Outdoor Plants, FALL, Fall, Blog
September 14, 2020
The season is changing, bringing cooler temperatures. It’s time to think about preparing your garden for fall and winter. Here are some ideas to help you get started:
If tropical plants have been part of your outside décor, you can bring them inside for the winter. Spray insecticidal soap to ward off insects that may have taken up residence, prune damaged leaves, add fresh soil, and place them in a sun-appropriate spot to continue flourishing over the winter.
Tulips, crocuses, daffodils, anemones, and hyacinth are just a few spring-flowering bulbs that require planting in the fall. If you are a veggie gardener, fall is also the time to plant garlic bulbs.
Fertilizing, top-dressing and seeding your lawn in autumn will give your grass a boost for next spring.
Apply Parkwood® 10-0-14 Fall Fertilizer in autumn anytime from September to November.
Trees and shrubs can benefit from late fall pruning to help develop new growth in spring. But be careful; some varieties, including many hydrangeas, require old wood for new spring growth. Some plants also do better with spring pruning. Be sure to tailor your pruning plan to your specific garden varieties.

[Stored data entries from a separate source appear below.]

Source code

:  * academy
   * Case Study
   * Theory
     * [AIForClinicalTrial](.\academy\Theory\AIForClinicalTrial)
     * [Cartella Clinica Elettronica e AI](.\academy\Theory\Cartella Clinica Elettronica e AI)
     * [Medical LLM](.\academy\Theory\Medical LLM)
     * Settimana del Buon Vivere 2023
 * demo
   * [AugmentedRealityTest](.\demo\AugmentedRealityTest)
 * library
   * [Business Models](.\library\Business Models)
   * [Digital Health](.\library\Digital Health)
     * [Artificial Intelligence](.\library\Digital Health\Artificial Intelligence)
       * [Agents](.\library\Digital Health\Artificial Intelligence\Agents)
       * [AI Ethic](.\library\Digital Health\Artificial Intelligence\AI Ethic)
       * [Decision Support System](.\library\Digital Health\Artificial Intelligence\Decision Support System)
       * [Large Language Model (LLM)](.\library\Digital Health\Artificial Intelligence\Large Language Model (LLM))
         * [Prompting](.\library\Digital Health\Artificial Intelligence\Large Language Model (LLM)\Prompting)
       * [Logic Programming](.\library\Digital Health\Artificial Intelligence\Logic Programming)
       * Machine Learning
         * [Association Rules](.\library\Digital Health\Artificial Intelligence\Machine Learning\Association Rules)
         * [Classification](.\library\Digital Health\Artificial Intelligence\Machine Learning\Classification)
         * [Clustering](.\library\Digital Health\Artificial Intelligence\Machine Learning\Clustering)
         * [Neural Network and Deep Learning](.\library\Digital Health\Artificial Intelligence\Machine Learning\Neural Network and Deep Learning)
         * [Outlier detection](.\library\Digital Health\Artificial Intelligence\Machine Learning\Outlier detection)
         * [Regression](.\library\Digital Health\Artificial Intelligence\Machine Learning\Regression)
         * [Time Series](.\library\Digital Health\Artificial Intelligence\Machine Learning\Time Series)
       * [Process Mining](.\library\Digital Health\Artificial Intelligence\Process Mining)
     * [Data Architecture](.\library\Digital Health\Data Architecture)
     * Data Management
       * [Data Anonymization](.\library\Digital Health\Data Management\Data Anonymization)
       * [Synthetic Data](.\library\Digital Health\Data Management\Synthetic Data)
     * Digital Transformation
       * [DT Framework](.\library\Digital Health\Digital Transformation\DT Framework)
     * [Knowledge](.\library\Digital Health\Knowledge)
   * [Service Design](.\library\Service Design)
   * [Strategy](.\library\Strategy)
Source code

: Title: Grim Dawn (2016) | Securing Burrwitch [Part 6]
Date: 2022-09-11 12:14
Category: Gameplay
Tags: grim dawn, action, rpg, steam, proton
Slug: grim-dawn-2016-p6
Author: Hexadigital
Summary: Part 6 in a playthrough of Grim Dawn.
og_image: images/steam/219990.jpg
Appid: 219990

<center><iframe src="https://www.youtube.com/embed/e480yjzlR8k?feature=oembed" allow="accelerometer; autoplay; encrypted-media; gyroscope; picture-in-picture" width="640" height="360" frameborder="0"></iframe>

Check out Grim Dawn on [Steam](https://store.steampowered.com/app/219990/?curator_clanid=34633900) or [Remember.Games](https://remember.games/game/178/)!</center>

Winter protection, or winterizing, your garden will protect specific plants during severe weather. You can protect fruit tree trunks from rodents and rabbits by using a spiral tree guard or Skoot, a non-toxic bitter-tasting deterrent, on the bark of the tree.
To keep the branches of junipers and cedars upright, use a plastic mesh and spiral down the full length of the evergreen. Trees and shrubs that are damaged from snow or ice won’t snap back into place in spring and will need to be pruned. Rhododendrons are prone to windburn in winter and should be protected with burlap. Roses can easily be covered with a rose hut or hilling.
Food is tough for birds in the winter and keeping feeders full of seeds with high fat and oil content will keep them full and nourished. Suet is also an excellent food source for winter birds.
Removing annuals from garden beds lowers the risk of overwintering pests and diseases. Pull out your annuals, remove excess dirt, and add them to your compost bin.
Fall is a great time to plant new perennials, trees, and shrubs. Cooler temperatures with shorter days create a perfect growing environment. After planting, mulch and water your new plants right up to frost.